E poi arriva il miracolo

È cominciato male, questo 2017. Non che le premesse fossero esaltanti ma si sa: ad ogni inizio di gennaio si spera sempre che il pessimismo delle premesse sia smentito e che succeda qualcosa di positivo a schiarire le nebbie di un avvenire che si annuncia cupo e deprimente. E invece, tra fatti e fattacci, fatterelli e aneddoti, drammi, tragedie e farse, il quadro non solo si è confermato ma si è addirittura incupito ulteriormente.

Apprendere che la Commissione Europea, facendo le pulci al bilancio italiano, esige correzioni perché sui conti è inflessibile, ma chiude un occhio, o anche tutti e due, sul menefreghismo di tanti Stati in materia di immigrazione e profughi; dover rilevare ancora una volta la ferocia di tanti che, sui social network, al capo del Governo vittima di un malore augurano non la guarigione ma la morte; sentirsi di nuovo tremare il pavimento sotto i piedi, quattro volte in due giorni; vedere le lacrime di Obama durante il discorso d’addio e poi sentire il discorso minaccioso del suo successore al momento dell’insediamento, mentre la balbettante Europa non sa trovare una voce unica e unita per difendere una visione del mondo in cui, forse, non crede più nemmeno lei; veder nevicare per ventiquattro ore filate, pensando intanto ai paesi e ai villaggi distrutti dai terremoti dell’agosto e ottobre scorsi coperti e soffocati sotto metri e metri di neve; sentire ripetutamente l’espressione “è in ginocchio”, riferita al Salento, alla Sicilia, all’Abruzzo, all’agricoltura; pensare a questa o quella stalla impossibile da raggiungere, dove gli animali muoiono di fame e di freddo; poi vedere l’assessore alla Protezione Civile della Regione Marche presentarsi in tenuta da eroe, con giacca a vento e scarponi, al TG regionale, un po’ come Salvini che è andato a sputare veleno e fare propaganda elettorale in Abruzzo, e poi a La7 esibendo (a Roma!) gli stivaloni da neve; leggere commenti deliranti di politici incapaci di azzeccare un congiuntivo ma capacissimi di sfruttare le tragedie naturali per portare acqua al mulino del proprio partito; e infine apprendere che una slavina ha travolto e addirittura spostato un albergo a Rigopiano, sul Gran Sasso, seppellendo vive una trentina di persone.

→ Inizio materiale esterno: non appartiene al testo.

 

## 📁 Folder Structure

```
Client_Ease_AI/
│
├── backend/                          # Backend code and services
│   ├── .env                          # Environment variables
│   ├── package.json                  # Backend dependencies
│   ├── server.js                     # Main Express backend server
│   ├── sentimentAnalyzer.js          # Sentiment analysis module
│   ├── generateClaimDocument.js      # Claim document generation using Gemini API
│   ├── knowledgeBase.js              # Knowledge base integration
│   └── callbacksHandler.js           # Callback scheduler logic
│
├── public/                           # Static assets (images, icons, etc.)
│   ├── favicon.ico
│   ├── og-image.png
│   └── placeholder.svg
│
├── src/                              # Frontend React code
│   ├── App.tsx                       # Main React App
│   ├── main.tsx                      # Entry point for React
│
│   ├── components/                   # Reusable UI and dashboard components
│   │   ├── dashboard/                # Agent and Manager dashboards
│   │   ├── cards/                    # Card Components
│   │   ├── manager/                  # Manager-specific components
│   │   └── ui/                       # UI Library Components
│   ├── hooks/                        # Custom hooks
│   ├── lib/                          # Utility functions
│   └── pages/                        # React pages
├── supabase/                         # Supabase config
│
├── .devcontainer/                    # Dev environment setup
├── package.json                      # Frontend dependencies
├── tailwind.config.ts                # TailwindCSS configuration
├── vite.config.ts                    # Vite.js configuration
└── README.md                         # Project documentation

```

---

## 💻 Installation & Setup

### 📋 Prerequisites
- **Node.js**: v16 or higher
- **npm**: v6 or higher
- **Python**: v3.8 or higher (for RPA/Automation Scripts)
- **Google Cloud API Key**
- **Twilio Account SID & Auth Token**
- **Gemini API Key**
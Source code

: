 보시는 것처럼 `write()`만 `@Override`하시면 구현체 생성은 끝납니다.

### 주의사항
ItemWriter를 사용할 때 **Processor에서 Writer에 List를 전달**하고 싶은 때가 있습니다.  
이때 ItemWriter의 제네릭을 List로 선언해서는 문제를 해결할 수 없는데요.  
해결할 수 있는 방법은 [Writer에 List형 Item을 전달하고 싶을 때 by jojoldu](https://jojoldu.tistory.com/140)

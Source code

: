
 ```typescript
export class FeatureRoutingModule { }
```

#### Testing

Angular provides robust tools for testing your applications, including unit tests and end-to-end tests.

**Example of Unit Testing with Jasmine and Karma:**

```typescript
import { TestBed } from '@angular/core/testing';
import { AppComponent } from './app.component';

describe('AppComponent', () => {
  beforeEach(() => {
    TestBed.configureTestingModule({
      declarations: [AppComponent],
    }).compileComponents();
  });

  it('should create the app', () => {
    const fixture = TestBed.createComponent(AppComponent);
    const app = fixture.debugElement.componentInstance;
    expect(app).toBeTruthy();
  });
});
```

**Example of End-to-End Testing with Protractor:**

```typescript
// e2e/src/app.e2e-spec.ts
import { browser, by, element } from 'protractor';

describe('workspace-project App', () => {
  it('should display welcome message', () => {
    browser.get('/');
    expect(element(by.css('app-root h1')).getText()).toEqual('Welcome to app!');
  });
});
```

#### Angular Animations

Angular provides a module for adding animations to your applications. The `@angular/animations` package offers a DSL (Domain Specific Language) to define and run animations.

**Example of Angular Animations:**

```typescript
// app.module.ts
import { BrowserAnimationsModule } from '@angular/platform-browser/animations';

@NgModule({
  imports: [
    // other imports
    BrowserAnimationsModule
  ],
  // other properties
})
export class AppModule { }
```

Ti viene voglia di dire: basta, non leggo più i giornali, non ascolto più i telegiornali: in questo mondo dalla natura impazzita, abitato da uomini più pazzi di lei, io non mi riconosco più.

E poi arriva il miracolo.

Proprio a Rigopiano, da quell’albergo che forse non si sarebbe mai dovuto costruire: il miracolo di eroi veri, generosi e disinteressati. Vigili del Fuoco, soccorritori della Protezione Civile, poliziotti, agenti della Guardia di Finanza, carabinieri: una folla di instancabili, meravigliosi, caparbi e disinteressati eroi che scavano notte e giorno, nel freddo, nella neve e tra le macerie, col rischio che altre valanghe seppelliscano anche loro; e alla fine sorridono e applaudono, angeli felici, perché sono riusciti nell’impresa e hanno restituito alla vita i superstiti della tragedia.

Il loro sorriso vero, cordiale, umano e commovente è un raggio di luce, l’unico, in questo gennaio orribile del 2017. È grazie a quel sorriso che possiamo dirci che in un mondo pieno di arroganza, egoismo, meschinità, presunzione e ignoranza ci sono persone meravigliose che dimenticano sé stesse e si impegnano per aiutare gli altri, e sono felici, sinceramente felici, quando ce la fanno. Quegli eroi veri ci ridanno un barlume di speranza e riaccendono la fiducia in un’umanità che fa di tutto per cancellarne ogni segno. Oltre a quelle donne, uomini e bambini, quegli eroi hanno salvato un po’ anche noi tutti.

Siamo enormemente in debito verso di loro. Forse non è molto, ma sono certo che farà loro piacere se per ripagarli scegliamo una parola. Una parola piccola e semplice che però, quando viene dal profondo del cuore, vale tutto l’oro del mondo: grazie.